(Stored data)
+ + + + + + +

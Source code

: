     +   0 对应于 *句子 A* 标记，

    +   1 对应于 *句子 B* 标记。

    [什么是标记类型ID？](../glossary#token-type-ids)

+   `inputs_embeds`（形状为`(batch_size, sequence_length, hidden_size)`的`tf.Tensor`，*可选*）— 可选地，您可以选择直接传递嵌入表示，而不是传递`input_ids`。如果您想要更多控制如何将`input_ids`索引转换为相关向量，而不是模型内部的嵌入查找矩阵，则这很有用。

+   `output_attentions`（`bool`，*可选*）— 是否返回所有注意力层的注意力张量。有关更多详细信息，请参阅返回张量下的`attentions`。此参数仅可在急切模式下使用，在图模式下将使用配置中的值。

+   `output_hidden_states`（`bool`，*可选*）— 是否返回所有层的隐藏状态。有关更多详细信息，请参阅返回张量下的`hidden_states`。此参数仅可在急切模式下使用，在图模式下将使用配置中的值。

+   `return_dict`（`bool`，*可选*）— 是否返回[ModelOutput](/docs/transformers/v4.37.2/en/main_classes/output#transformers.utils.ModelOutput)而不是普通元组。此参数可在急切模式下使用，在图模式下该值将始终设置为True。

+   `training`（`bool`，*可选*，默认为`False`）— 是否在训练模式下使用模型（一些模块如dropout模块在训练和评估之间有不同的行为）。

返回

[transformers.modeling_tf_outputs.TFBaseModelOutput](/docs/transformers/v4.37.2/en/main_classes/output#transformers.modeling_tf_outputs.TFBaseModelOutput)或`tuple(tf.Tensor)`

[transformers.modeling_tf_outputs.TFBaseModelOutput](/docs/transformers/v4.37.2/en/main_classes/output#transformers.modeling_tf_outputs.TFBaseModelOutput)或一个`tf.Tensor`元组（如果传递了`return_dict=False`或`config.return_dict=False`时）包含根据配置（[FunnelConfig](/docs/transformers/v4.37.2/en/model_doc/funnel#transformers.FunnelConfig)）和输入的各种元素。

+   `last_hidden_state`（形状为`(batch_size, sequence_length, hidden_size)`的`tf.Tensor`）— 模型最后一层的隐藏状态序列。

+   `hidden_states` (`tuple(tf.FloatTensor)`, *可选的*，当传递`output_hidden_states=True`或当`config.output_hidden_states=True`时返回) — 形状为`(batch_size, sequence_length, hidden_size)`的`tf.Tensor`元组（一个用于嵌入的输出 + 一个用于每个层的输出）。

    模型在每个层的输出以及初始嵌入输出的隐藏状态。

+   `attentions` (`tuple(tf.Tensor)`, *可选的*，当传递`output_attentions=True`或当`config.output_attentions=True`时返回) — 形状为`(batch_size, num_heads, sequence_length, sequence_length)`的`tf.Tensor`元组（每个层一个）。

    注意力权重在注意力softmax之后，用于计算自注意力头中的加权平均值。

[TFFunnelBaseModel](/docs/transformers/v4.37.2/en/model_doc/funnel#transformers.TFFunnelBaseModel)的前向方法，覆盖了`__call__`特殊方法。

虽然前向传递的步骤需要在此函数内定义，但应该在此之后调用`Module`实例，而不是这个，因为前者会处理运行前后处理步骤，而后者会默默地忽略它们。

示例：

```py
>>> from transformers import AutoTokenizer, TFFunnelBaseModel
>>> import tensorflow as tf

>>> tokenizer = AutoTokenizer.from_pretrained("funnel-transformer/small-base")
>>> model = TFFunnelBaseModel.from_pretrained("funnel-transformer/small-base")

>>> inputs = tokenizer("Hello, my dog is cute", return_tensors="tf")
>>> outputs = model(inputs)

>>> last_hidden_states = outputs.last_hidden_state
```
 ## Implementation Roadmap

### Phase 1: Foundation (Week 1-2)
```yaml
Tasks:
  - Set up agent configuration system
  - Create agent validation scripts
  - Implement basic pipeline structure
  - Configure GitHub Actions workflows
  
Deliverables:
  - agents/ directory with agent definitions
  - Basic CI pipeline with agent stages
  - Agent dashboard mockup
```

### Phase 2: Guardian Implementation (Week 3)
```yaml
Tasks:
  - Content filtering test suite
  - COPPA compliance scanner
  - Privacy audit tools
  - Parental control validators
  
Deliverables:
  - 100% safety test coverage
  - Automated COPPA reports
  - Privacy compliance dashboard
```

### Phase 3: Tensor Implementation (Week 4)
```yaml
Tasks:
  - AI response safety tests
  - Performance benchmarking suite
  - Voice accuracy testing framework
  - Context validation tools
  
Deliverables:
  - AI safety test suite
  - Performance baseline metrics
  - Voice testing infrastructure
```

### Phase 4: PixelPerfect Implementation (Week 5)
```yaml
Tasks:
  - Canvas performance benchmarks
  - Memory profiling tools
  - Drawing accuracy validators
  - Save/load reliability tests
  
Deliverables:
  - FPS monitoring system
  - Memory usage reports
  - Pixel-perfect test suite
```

+ + + + + + +

◆ Assignment
Whenever a line of the data holds the string "docs", pick that line out.

◆ Output of the task
+   `return_dict`（`bool`，*可选*）— 是否返回[ModelOutput](/docs/transformers/v4.37.2/en/main_classes/output#transformers.utils.ModelOutput)而不是普通元组。此参数可在急切模式下使用，在图模式下该值将始终设置为True。
[transformers.modeling_tf_outputs.TFBaseModelOutput](/docs/transformers/v4.37.2/en/main_classes/output#transformers.modeling_tf_outputs.TFBaseModelOutput)或`tuple(tf.Tensor)`
[transformers.modeling_tf_outputs.TFBaseModelOutput](/docs/transformers/v4.37.2/en/main_classes/output#transformers.modeling_tf_outputs.TFBaseModelOutput)或一个`tf.Tensor`元组（如果传递了`return_dict=False`或`config.return_dict=False`时）包含根据配置（[FunnelConfig](/docs/transformers/v4.37.2/en/model_doc/funnel#transformers.FunnelConfig)）和输入的各种元素。
[TFFunnelBaseModel](/docs/transformers/v4.37.2/en/model_doc/funnel#transformers.TFFunnelBaseModel)的前向方法，覆盖了`__call__`特殊方法。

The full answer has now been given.